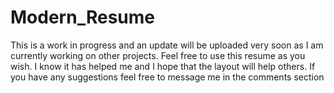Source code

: # Modern_Resume
This is a work in progress and an update will be uploaded very soon as I am currently working on other projects.
Feel free to use this resume as you wish. I know it has helped me and I hope that the layout will help others. If you have any suggestions feel free to message me in the comments section
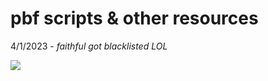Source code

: # pbf scripts & other resources

4/1/2023 - <i> faithful got blacklisted LOL</i>

<img src="https://i.imgur.com/aJNVpPK.png"/>
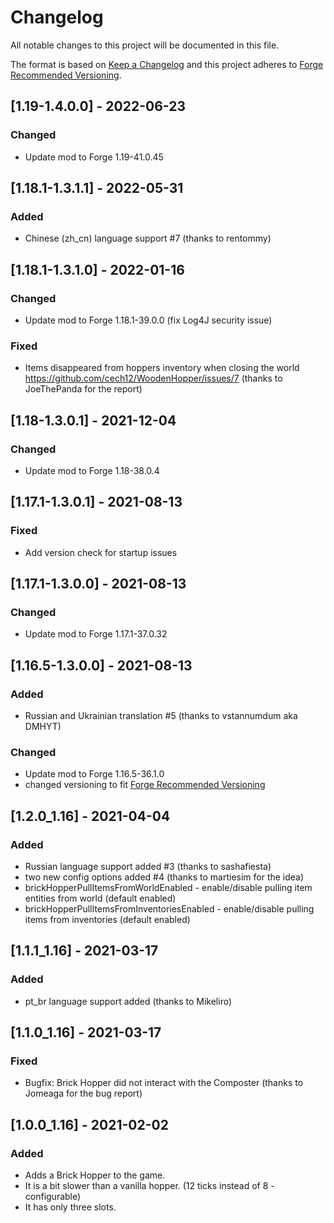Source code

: # Changelog
All notable changes to this project will be documented in this file.

The format is based on [Keep a Changelog](http://keepachangelog.com/en/1.0.0/) and this project adheres to [Forge Recommended Versioning](https://mcforge.readthedocs.io/en/latest/conventions/versioning/).

## [1.19-1.4.0.0] - 2022-06-23
### Changed
- Update mod to Forge 1.19-41.0.45

## [1.18.1-1.3.1.1] - 2022-05-31
### Added
- Chinese (zh_cn) language support #7 (thanks to rentommy)

## [1.18.1-1.3.1.0] - 2022-01-16
### Changed
- Update mod to Forge 1.18.1-39.0.0 (fix Log4J security issue)

### Fixed
- Items disappeared from hoppers inventory when closing the world https://github.com/cech12/WoodenHopper/issues/7 (thanks to JoeThePanda for the report)

## [1.18-1.3.0.1] - 2021-12-04
### Changed
- Update mod to Forge 1.18-38.0.4

## [1.17.1-1.3.0.1] - 2021-08-13
### Fixed
- Add version check for startup issues

## [1.17.1-1.3.0.0] - 2021-08-13
### Changed
- Update mod to Forge 1.17.1-37.0.32

## [1.16.5-1.3.0.0] - 2021-08-13
### Added
- Russian and Ukrainian translation #5 (thanks to vstannumdum aka DMHYT)

### Changed
- Update mod to Forge 1.16.5-36.1.0
- changed versioning to fit [Forge Recommended Versioning](https://mcforge.readthedocs.io/en/latest/conventions/versioning/)

## [1.2.0_1.16] - 2021-04-04
### Added
- Russian language support added #3 (thanks to sashafiesta)
- two new config options added #4 (thanks to martiesim for the idea)
- brickHopperPullItemsFromWorldEnabled - enable/disable pulling item entities from world (default enabled)
- brickHopperPullItemsFromInventoriesEnabled - enable/disable pulling items from inventories (default enabled)

## [1.1.1_1.16] - 2021-03-17
### Added
- pt_br language support added (thanks to Mikeliro)

## [1.1.0_1.16] - 2021-03-17
### Fixed
- Bugfix: Brick Hopper did not interact with the Composter (thanks to Jomeaga for the bug report)

## [1.0.0_1.16] - 2021-02-02
### Added
- Adds a Brick Hopper to the game.
- It is a bit slower than a vanilla hopper. (12 ticks instead of 8 - configurable)
- It has only three slots.
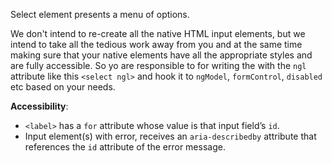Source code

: Select element presents a menu of options.

We don't intend to re-create all the native HTML input elements, but we intend to take all the tedious work away from you and at the same time making sure that your native elements have all the appropriate styles and are fully accessible. So yo are responsible to for writing the with the `ngl` attribute like this `<select ngl>` and hook it to `ngModel`, `formControl`, `disabled` etc based on your needs. 

**Accessibility**:

  * `<label>` has a `for` attribute whose value is that input field’s `id`.
  * Input element(s) with error, receives an `aria-describedby` attribute that references the `id` attribute of the error message.
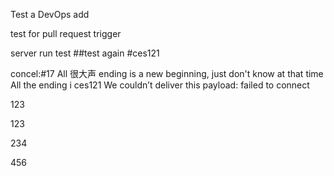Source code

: Test a DevOps add

test for pull request trigger

server run test
##test again
#ces121

concel:#17 All 很大声 ending is a new beginning, just don't know at that time All the ending i
ces121
We couldn’t deliver this payload: failed to connect

123

123

234

456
----
__To do__
Could you set down every record above exactly as written, leaving out the pictures?

__Solution to the problem__
Source code

: # Modern_Resume
This is a work in progress and an update will be uploaded very soon as I am currently working on other projects.
Feel free to use this resume as you wish. I know it has helped me and I hope that the layout will help others. If you have any suggestions feel free to message me in the comments section
Source code

: # pbf scripts & other resources

4/1/2023 - <i> faithful got blacklisted LOL</i>

<img src="https://i.imgur.com/aJNVpPK.png"/>
Source code

: # Changelog
All notable changes to this project will be documented in this file.

The format is based on [Keep a Changelog](http://keepachangelog.com/en/1.0.0/) and this project adheres to [Forge Recommended Versioning](https://mcforge.readthedocs.io/en/latest/conventions/versioning/).

## [1.19-1.4.0.0] - 2022-06-23
### Changed
- Update mod to Forge 1.19-41.0.45

## [1.18.1-1.3.1.1] - 2022-05-31
### Added
- Chinese (zh_cn) language support #7 (thanks to rentommy)

## [1.18.1-1.3.1.0] - 2022-01-16
### Changed
- Update mod to Forge 1.18.1-39.0.0 (fix Log4J security issue)

### Fixed
- Items disappeared from hoppers inventory when closing the world https://github.com/cech12/WoodenHopper/issues/7 (thanks to JoeThePanda for the report)

## [1.18-1.3.0.1] - 2021-12-04
### Changed
- Update mod to Forge 1.18-38.0.4

## [1.17.1-1.3.0.1] - 2021-08-13
### Fixed
- Add version check for startup issues

## [1.17.1-1.3.0.0] - 2021-08-13
### Changed
- Update mod to Forge 1.17.1-37.0.32

## [1.16.5-1.3.0.0] - 2021-08-13
### Added
- Russian and Ukrainian translation #5 (thanks to vstannumdum aka DMHYT)

### Changed
- Update mod to Forge 1.16.5-36.1.0
- changed versioning to fit [Forge Recommended Versioning](https://mcforge.readthedocs.io/en/latest/conventions/versioning/)

## [1.2.0_1.16] - 2021-04-04
### Added
- Russian language support added #3 (thanks to sashafiesta)
- two new config options added #4 (thanks to martiesim for the idea)
- brickHopperPullItemsFromWorldEnabled - enable/disable pulling item entities from world (default enabled)
- brickHopperPullItemsFromInventoriesEnabled - enable/disable pulling items from inventories (default enabled)

## [1.1.1_1.16] - 2021-03-17
### Added
- pt_br language support added (thanks to Mikeliro)

## [1.1.0_1.16] - 2021-03-17
### Fixed
- Bugfix: Brick Hopper did not interact with the Composter (thanks to Jomeaga for the bug report)

## [1.0.0_1.16] - 2021-02-02
### Added
- Adds a Brick Hopper to the game.
- It is a bit slower than a vanilla hopper. (12 ticks instead of 8 - configurable)
- It has only three slots.
Source code

: Select element presents a menu of options.

We don't intend to re-create all the native HTML input elements, but we intend to take all the tedious work away from you and at the same time making sure that your native elements have all the appropriate styles and are fully accessible. So yo are responsible to for writing the with the `ngl` attribute like this `<select ngl>` and hook it to `ngModel`, `formControl`, `disabled` etc based on your needs. 

**Accessibility**:

  * `<label>` has a `for` attribute whose value is that input field’s `id`.
  * Input element(s) with error, receives an `aria-describedby` attribute that references the `id` attribute of the error message.
Source code

: Test a DevOps add

test for pull request trigger

server run test
##test again
#ces121

concel:#17 All 很大声 ending is a new beginning, just don't know at that time All the ending i
ces121
We couldn’t deliver this payload: failed to connect

123

123

234

456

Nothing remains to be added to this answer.